Carousel fraud gang jailed
A carousel fraud gang that attempted to steal £176m in VAT has been sentenced to jail
A carousel fraud gang that attempted to steal £176m in VAT has been sentenced to jail
A 15-STRONG GANG has been found guilty of an attempted £176m VAT fraud by engaging in complex mobile trading scams.
Ring leader Dilawar Ravjani received a 17-year stretch in prison for his part in the scheme, the longest sentence handed down in the UK for this type of fraud.
The gang claimed it sold four million mobile phones worth £1.7bn, despite failing to prove the existence of many of these, while about 250,000 were not yet launched in the UK.
In order to give the operation a veneer of legitimacy, more than 5,700 false business transactions were created in order to claim large amounts of VAT.
Future Communications – an enterprise set up by Ravjani – was part of a series of fake companies which claimed to export phones.

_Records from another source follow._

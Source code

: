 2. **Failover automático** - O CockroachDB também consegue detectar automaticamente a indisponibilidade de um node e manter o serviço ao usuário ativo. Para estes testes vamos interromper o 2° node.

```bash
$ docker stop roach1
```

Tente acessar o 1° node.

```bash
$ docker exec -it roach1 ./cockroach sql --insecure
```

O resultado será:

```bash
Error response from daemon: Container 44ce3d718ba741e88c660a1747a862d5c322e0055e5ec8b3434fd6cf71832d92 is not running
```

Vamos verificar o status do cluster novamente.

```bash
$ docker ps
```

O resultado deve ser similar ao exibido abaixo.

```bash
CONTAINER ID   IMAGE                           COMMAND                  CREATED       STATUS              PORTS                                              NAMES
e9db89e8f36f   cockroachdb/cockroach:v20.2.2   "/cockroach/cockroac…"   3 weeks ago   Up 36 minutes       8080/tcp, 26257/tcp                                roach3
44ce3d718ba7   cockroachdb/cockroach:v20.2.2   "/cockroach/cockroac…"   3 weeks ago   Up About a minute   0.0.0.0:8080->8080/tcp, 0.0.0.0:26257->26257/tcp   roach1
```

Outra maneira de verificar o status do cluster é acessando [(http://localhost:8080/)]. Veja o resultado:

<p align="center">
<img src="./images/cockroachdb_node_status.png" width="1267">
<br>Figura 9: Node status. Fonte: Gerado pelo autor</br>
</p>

At the same time, it also imported goods that allowed other traders, including sister company Unique Distribution, to seek substantial VAT reclaims.
Another of Ravjani’s companies, Property and Management Services Ltd – run by his sister, Roshan Hussain – employed offshore banks, car sales businesses, a property investment company and a loans company in order to launder the proceeds.

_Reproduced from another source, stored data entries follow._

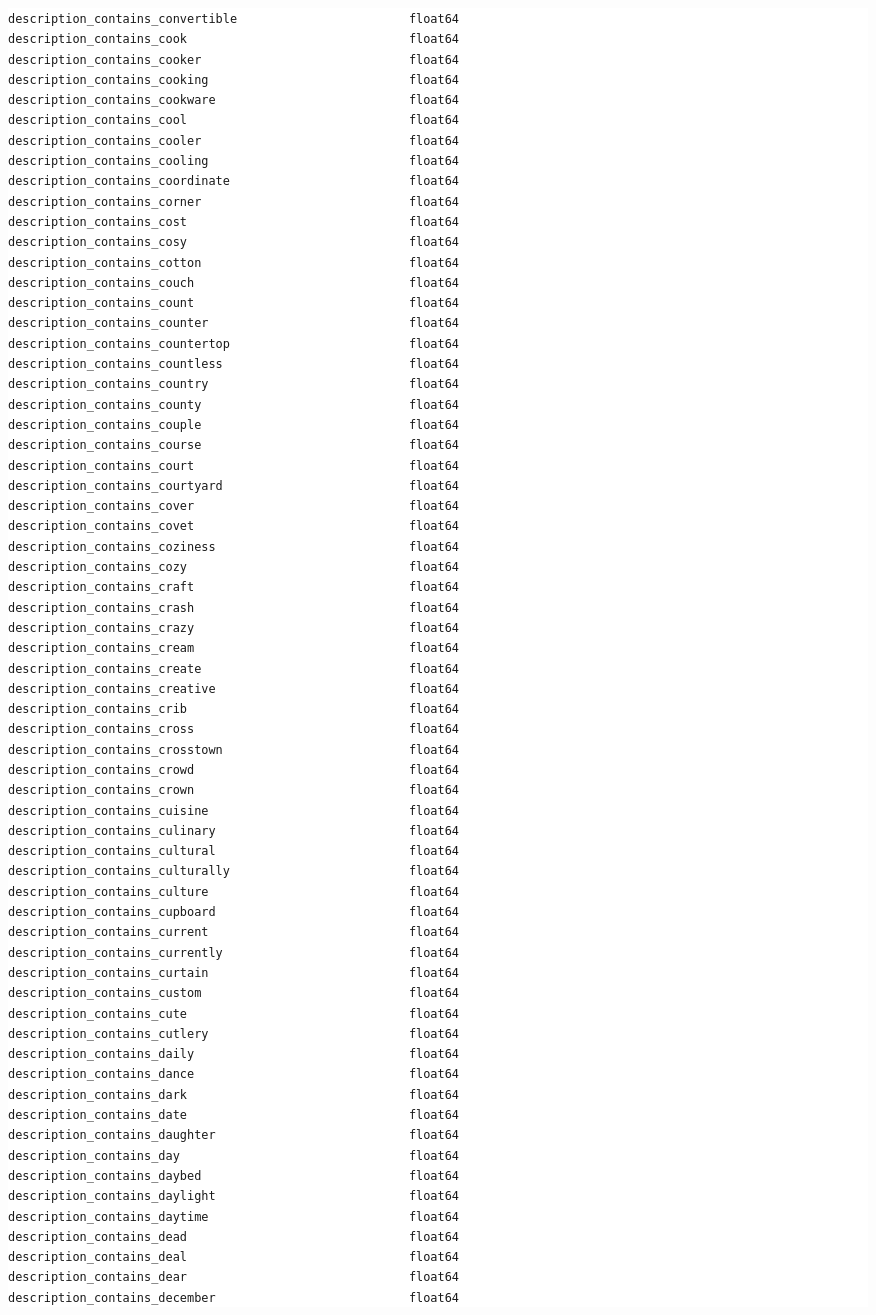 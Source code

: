     description_contains_convertible                        float64
    description_contains_cook                               float64
    description_contains_cooker                             float64
    description_contains_cooking                            float64
    description_contains_cookware                           float64
    description_contains_cool                               float64
    description_contains_cooler                             float64
    description_contains_cooling                            float64
    description_contains_coordinate                         float64
    description_contains_corner                             float64
    description_contains_cost                               float64
    description_contains_cosy                               float64
    description_contains_cotton                             float64
    description_contains_couch                              float64
    description_contains_count                              float64
    description_contains_counter                            float64
    description_contains_countertop                         float64
    description_contains_countless                          float64
    description_contains_country                            float64
    description_contains_county                             float64
    description_contains_couple                             float64
    description_contains_course                             float64
    description_contains_court                              float64
    description_contains_courtyard                          float64
    description_contains_cover                              float64
    description_contains_covet                              float64
    description_contains_coziness                           float64
    description_contains_cozy                               float64
    description_contains_craft                              float64
    description_contains_crash                              float64
    description_contains_crazy                              float64
    description_contains_cream                              float64
    description_contains_create                             float64
    description_contains_creative                           float64
    description_contains_crib                               float64
    description_contains_cross                              float64
    description_contains_crosstown                          float64
    description_contains_crowd                              float64
    description_contains_crown                              float64
    description_contains_cuisine                            float64
    description_contains_culinary                           float64
    description_contains_cultural                           float64
    description_contains_culturally                         float64
    description_contains_culture                            float64
    description_contains_cupboard                           float64
    description_contains_current                            float64
    description_contains_currently                          float64
    description_contains_curtain                            float64
    description_contains_custom                             float64
    description_contains_cute                               float64
    description_contains_cutlery                            float64
    description_contains_daily                              float64
    description_contains_dance                              float64
    description_contains_dark                               float64
    description_contains_date                               float64
    description_contains_daughter                           float64
    description_contains_day                                float64
    description_contains_daybed                             float64
    description_contains_daylight                           float64
    description_contains_daytime                            float64
    description_contains_dead                               float64
    description_contains_deal                               float64
    description_contains_dear                               float64
    description_contains_december                           float64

The Revenue began investigating the operation in 2006, with the first arrests made within three weeks of the probe, scuppering the £176m fraud and preventing a further £109m of fabricated VAT payments.
During the arrests, officers seized about £170,000 in cash, including £47,000 which was found in carrier bags in the boot of a car owned by John McFarnon, a director of Unique Distribution.
Chris Martin, HMRC assistant director of criminal investigation, said: “Fraud on this scale causes immense damage to the tax revenues of the UK and the European Union.
“This was a complex and well-organised fraud which made a huge profit for the gang at the expense of UK tax payers, but the dedication and techniques used by HMRC officers in this investigation resulted in the successful prosecution and convictions of these criminals. We will now seek to recover the proceeds of this crime.”
Confiscation proceedings are now underway to recover any assets the gang members received as a result of this crime. The actual tax loss totalled £107m.